- ENTRIES SUPPLIED:
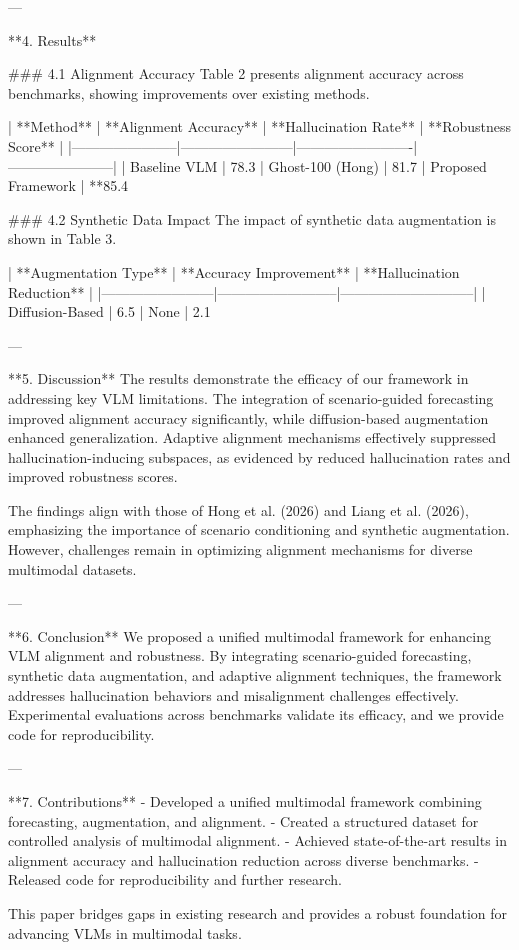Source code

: ---

**4. Results**  

### 4.1 Alignment Accuracy  
Table 2 presents alignment accuracy across benchmarks, showing improvements over existing methods.

| **Method**           | **Alignment Accuracy** | **Hallucination Rate** | **Robustness Score** |
|-----------------------|------------------------|-------------------------|-----------------------|
| Baseline VLM         | 78.3%
| Ghost-100 (Hong)     | 81.7%
| Proposed Framework   | **85.4%

### 4.2 Synthetic Data Impact  
The impact of synthetic data augmentation is shown in Table 3.

| **Augmentation Type** | **Accuracy Improvement** | **Hallucination Reduction** |
|------------------------|--------------------------|-----------------------------|
| Diffusion-Based        | 6.5%
| None                   | 2.1%

---

**5. Discussion**  
The results demonstrate the efficacy of our framework in addressing key VLM limitations. The integration of scenario-guided forecasting improved alignment accuracy significantly, while diffusion-based augmentation enhanced generalization. Adaptive alignment mechanisms effectively suppressed hallucination-inducing subspaces, as evidenced by reduced hallucination rates and improved robustness scores.

The findings align with those of Hong et al. (2026) and Liang et al. (2026), emphasizing the importance of scenario conditioning and synthetic augmentation. However, challenges remain in optimizing alignment mechanisms for diverse multimodal datasets.

---

**6. Conclusion**  
We proposed a unified multimodal framework for enhancing VLM alignment and robustness. By integrating scenario-guided forecasting, synthetic data augmentation, and adaptive alignment techniques, the framework addresses hallucination behaviors and misalignment challenges effectively. Experimental evaluations across benchmarks validate its efficacy, and we provide code for reproducibility.

---

**7. Contributions**  
- Developed a unified multimodal framework combining forecasting, augmentation, and alignment.  
- Created a structured dataset for controlled analysis of multimodal alignment.  
- Achieved state-of-the-art results in alignment accuracy and hallucination reduction across diverse benchmarks.  
- Released code for reproducibility and further research.  

This paper bridges gaps in existing research and provides a robust foundation for advancing VLMs in multimodal tasks.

- PROBLEM:
The answer must be the full listing, restated word for word, with no pictures in it.

- OUTPUT FOR THIS EXERCISE:
Source code

: ---

**4. Results**  

### 4.1 Alignment Accuracy  
Table 2 presents alignment accuracy across benchmarks, showing improvements over existing methods.

| **Method**           | **Alignment Accuracy** | **Hallucination Rate** | **Robustness Score** |
|-----------------------|------------------------|-------------------------|-----------------------|
| Baseline VLM         | 78.3%
| Ghost-100 (Hong)     | 81.7%
| Proposed Framework   | **85.4%

### 4.2 Synthetic Data Impact  
The impact of synthetic data augmentation is shown in Table 3.

| **Augmentation Type** | **Accuracy Improvement** | **Hallucination Reduction** |
|------------------------|--------------------------|-----------------------------|
| Diffusion-Based        | 6.5%
| None                   | 2.1%

---

**5. Discussion**  
The results demonstrate the efficacy of our framework in addressing key VLM limitations. The integration of scenario-guided forecasting improved alignment accuracy significantly, while diffusion-based augmentation enhanced generalization. Adaptive alignment mechanisms effectively suppressed hallucination-inducing subspaces, as evidenced by reduced hallucination rates and improved robustness scores.

The findings align with those of Hong et al. (2026) and Liang et al. (2026), emphasizing the importance of scenario conditioning and synthetic augmentation. However, challenges remain in optimizing alignment mechanisms for diverse multimodal datasets.

---

**6. Conclusion**  
We proposed a unified multimodal framework for enhancing VLM alignment and robustness. By integrating scenario-guided forecasting, synthetic data augmentation, and adaptive alignment techniques, the framework addresses hallucination behaviors and misalignment challenges effectively. Experimental evaluations across benchmarks validate its efficacy, and we provide code for reproducibility.

---

**7. Contributions**  
- Developed a unified multimodal framework combining forecasting, augmentation, and alignment.  
- Created a structured dataset for controlled analysis of multimodal alignment.  
- Achieved state-of-the-art results in alignment accuracy and hallucination reduction across diverse benchmarks.  
- Released code for reproducibility and further research.  

This paper bridges gaps in existing research and provides a robust foundation for advancing VLMs in multimodal tasks.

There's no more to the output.